Figure 3. 5-HT-SER-7 signalling activates axon regeneration via GPA-12 and RHGF-1.

(a,d) Percentages of axons that initiated regeneration 24 h after laser surgery. Error bars indicate 95% CI. ***P<0.001; **P<0.01; *P<0.05; NS, not significant (Fisher's exact test, two-tailed, n≥50). (b) SER-7 signalling pathway. SER-7 activates the GPA-12-RHGF-1-RHO-1 pathway. Activation of RHO-1 inhibits DGK-1, leading to a stabilization of DAG levels. (c) Structure of RHGF-1. Schematic diagrams of RHGF-1 and its human counterpart are shown. Domains are shown as follows: a PDZ domain, a regulator of G protein signalling domain (RGS), a Dbl homology domain (DH) and a Pleckstrin homology domain (PH). The bold lines underneath indicate the extent of the deleted regions in the rhgf-1(ok880) and rhgf-1(gk217) mutants.

Figure 4. Effect of RhoGAP on axon regeneration.

(a) Structure of RGA-5. Schematic diagrams of RGA-5 and its human counterpart are shown. Domains are shown as follows: a GTP binding domain (GBD) and a Rho GAP domain (GAP). The bold line underneath indicates the extent of the deleted region in the rga-5(ok2241) mutant. (b) A two-hybrid assay for the interaction of RGA-5 with RHO-1. The reporter strain PJ69-4A was co-transformed with expression vectors encoding GAL4 DBD-RHO-1 (T19N) (GDP), GAL4 DBD-RHO-1 (G14V) (GTP), GAL4 DBD-CED-10 (G12V) (GTP), GAL4 DBD-CDC-42 (G12V) (GTP) and GAL4 AD-RGA-5 (GAP domain) as indicated. (c) Representative D-type motor neurons in wild-type animals and wild-type animals overexpressing RGA-5 GAP domain 24 h after laser surgery. In wild-type animals, severed axons have regenerated growth cones (orange arrowhead). In wild-type animals overexpressing the RGA-5 GAP domain, the proximal end of axon failed to regenerate (white arrowhead). Scale bar=20 μm. (d) Percentages of axons that initiated regeneration 24 h after laser surgery. Error bars indicate 95% CI. ***P<0.001; **P<0.01; *P<0.05; NS, not significant (Fisher's exact test, two-tailed, n≥50). CI, confidence interval.

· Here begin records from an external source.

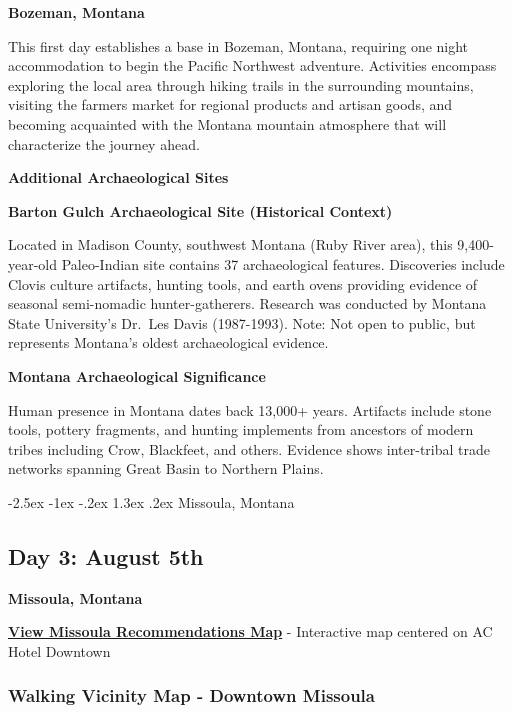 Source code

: \documentclass[
  11pt,
  letterpaper,
  DIV=10,
  numbers=noendperiod]{scrartcl}
\makeatletter
\renewcommand{\section}{\@startsection{section}{1}{\z@}%
  {-2.5ex \@plus -1ex \@minus -.2ex}%
  {1.3ex \@plus .2ex}%
  {\normalfont\fontsize{16}{19}\bfseries\color{twinpeaksred}}}
\makeatother
\begin{document}
\textbf{Bozeman, Montana}

This first day establishes a base in Bozeman, Montana, requiring one
night accommodation to begin the Pacific Northwest adventure. Activities
encompass exploring the local area through hiking trails in the
surrounding mountains, visiting the farmers market for regional products
and artisan goods, and becoming acquainted with the Montana mountain
atmosphere that will characterize the journey ahead.

\textbf{Additional Archaeological Sites}

\textbf{Barton Gulch Archaeological Site (Historical Context)}

Located in Madison County, southwest Montana (Ruby River area), this
9,400-year-old Paleo-Indian site contains 37 archaeological features.
Discoveries include Clovis culture artifacts, hunting tools, and earth
ovens providing evidence of seasonal semi-nomadic hunter-gatherers.
Research was conducted by Montana State University's Dr.~Les Davis
(1987-1993). Note: Not open to public, but represents Montana's oldest
archaeological evidence.

\textbf{Montana Archaeological Significance}

Human presence in Montana dates back 13,000+ years. Artifacts include
stone tools, pottery fragments, and hunting implements from ancestors of
modern tribes including Crow, Blackfeet, and others. Evidence shows
inter-tribal trade networks spanning Great Basin to Northern Plains.

\newpage

\section{Missoula, Montana}\label{missoula-montana}

\subsection{Day 3: August 5th}\label{day-3-august-5th}

\textbf{Missoula, Montana}

\textbf{\href{images/missoula_montana_recommendations_map.html}{View
Missoula Recommendations Map}} - Interactive map centered on AC Hotel
Downtown

\subsubsection{Walking Vicinity Map - Downtown
Missoula}\label{walking-vicinity-map---downtown-missoula}
\end{document}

Figure 5. SER-7 promotes axon regeneration via the cAMP pathway.

(a,c) Percentages of axons that initiated regeneration 24 h after laser surgery. Error bars indicate 95% CI. ***P<0.001; **P<0.01; *P<0.05; NS, not significant (Fisher's exact test, two-tailed, n≥50). (b) SER-7 signalling pathways. SER-7 activates both GPA-12-RHGF-1-RHO-1 and GSA-1-ACY-1-PKA pathways.